One of the most common questions that I receive goes something like this: “Why should I be investing in the stock market while the economy is still on shaky ground?” This is certainly a reasonable question. After all, U.S. unemployment remains very high, the global real estate market is soft, taxes are rising, countries in Europe are on the verge of bankruptcy, the State of California is basically insolvent, and I could go on and on. So the question that begs to be asked is how, in the face of all these headwinds, can the stock market continue to head higher? How can Wall Street surge while Main Street suffers?
While many investors believe that stock prices act in unison with economic performance, the fact is that in many instances, there is little relation between the two. According to financial planner Matt Montgomery,
There has always been an interesting disconnect between the economy and the stock market. Many investors believe the economy and the stock market walk in lock step. If the economic news is good, they assume the stock market will go up. If the economic news is bad, they assume the stock market should decline. Unfortunately, it just isn’t that simple. If it were, investing would be easy. But history shows the economy and the stock market have a very uneven and bumpy relationship.

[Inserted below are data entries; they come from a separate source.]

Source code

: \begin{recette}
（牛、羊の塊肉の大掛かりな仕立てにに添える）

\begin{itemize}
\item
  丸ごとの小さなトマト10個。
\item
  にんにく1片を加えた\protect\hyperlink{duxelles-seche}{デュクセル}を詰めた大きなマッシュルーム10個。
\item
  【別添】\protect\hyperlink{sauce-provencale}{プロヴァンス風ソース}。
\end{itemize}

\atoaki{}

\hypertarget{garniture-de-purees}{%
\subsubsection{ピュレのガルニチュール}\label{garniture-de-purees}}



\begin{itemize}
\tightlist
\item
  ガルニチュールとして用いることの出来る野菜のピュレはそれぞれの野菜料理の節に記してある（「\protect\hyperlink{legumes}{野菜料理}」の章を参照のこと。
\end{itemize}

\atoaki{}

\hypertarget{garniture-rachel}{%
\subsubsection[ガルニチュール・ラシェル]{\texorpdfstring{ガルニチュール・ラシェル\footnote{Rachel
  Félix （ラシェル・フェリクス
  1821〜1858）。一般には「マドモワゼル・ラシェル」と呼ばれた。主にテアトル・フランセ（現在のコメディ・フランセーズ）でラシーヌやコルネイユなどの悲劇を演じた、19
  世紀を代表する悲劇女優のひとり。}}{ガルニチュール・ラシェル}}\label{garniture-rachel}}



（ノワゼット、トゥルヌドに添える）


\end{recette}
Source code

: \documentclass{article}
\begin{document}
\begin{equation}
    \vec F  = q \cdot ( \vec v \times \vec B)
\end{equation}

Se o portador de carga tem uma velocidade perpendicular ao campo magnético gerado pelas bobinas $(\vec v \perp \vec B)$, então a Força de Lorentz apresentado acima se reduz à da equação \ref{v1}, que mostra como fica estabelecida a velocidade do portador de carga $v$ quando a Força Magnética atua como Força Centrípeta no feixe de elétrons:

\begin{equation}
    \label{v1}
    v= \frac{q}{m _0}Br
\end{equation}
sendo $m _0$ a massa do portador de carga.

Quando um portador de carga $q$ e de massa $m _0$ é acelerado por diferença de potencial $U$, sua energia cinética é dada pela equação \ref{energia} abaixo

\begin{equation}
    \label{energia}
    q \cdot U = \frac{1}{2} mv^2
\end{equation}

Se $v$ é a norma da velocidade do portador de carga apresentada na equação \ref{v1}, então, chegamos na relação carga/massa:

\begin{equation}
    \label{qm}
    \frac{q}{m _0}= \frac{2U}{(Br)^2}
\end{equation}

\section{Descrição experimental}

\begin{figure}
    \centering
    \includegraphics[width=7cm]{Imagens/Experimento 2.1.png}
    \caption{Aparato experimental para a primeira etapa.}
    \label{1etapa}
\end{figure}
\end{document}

The recent global recession, while painful for the average Joe, was a wake-up call for corporations worldwide. In order to stay afloat, many companies resorted to cutting costs and trimming unnecessary organizational fat. Anticipating a prolonged business slowdown, they were faced with the option of either massively lowering costs which entailed huge layoffs and trying to weather the storm or continue to be bloated and face massive losses and eventual bankruptcy.
Former President Clinton Labor Secretary Robert Reich summed it up saying,
How can the stock market hit new highs at the same time unemployment is hitting new highs? Simple. The market is up because corporate earnings are up. Corporate earnings are up because companies are cutting costs. And the biggest single cost they’re cutting is their payrolls. So they let people go and, presto, their balance sheets look better and their stock prices rise.
While Reich articulates the process well, his cynical tone comes from his general philosophy that more government intervention is needed to solve the global economic problems. According to his view, large corporations that emphasize greed and profits over social justice are part of the problem. Without getting into a debate on various approaches to political economics, let’s just say that for investors looking to invest in companies maximizing profit, now has the potential to be a great time to invest. After all, corporations have succeeded in significantly cutting expenses and are now very lean. This means that not only are they more agile and able to quickly adapt to changes in the marketplace, but when the overall economy starts improving, they are poised to post very strong profit growth. In fact, in the midst of quarterly earnings reports, we are witnessing company after company handily beating their earnings forecasts, and the companies themselves are becoming more optimistic on their own business prospects going forward. For investors looking to make money, this is the bottom line.
The End of the World
Another reason that we could potentially see the stock market continue to climb is that it is just getting back to more realistic levels that it was at when the market crashed. In February 2009, investors and fund managers finally capitulated and sold everything in a panic anticipating the end of the world. Well, believe it or not, the sun kept rising every morning and the world continues. Investors took a deep breath and realized that it was time to be rational once again and that there was no reason for stock prices to be so low. So, they started – and continue – to buy back the stocks they had just thrown out.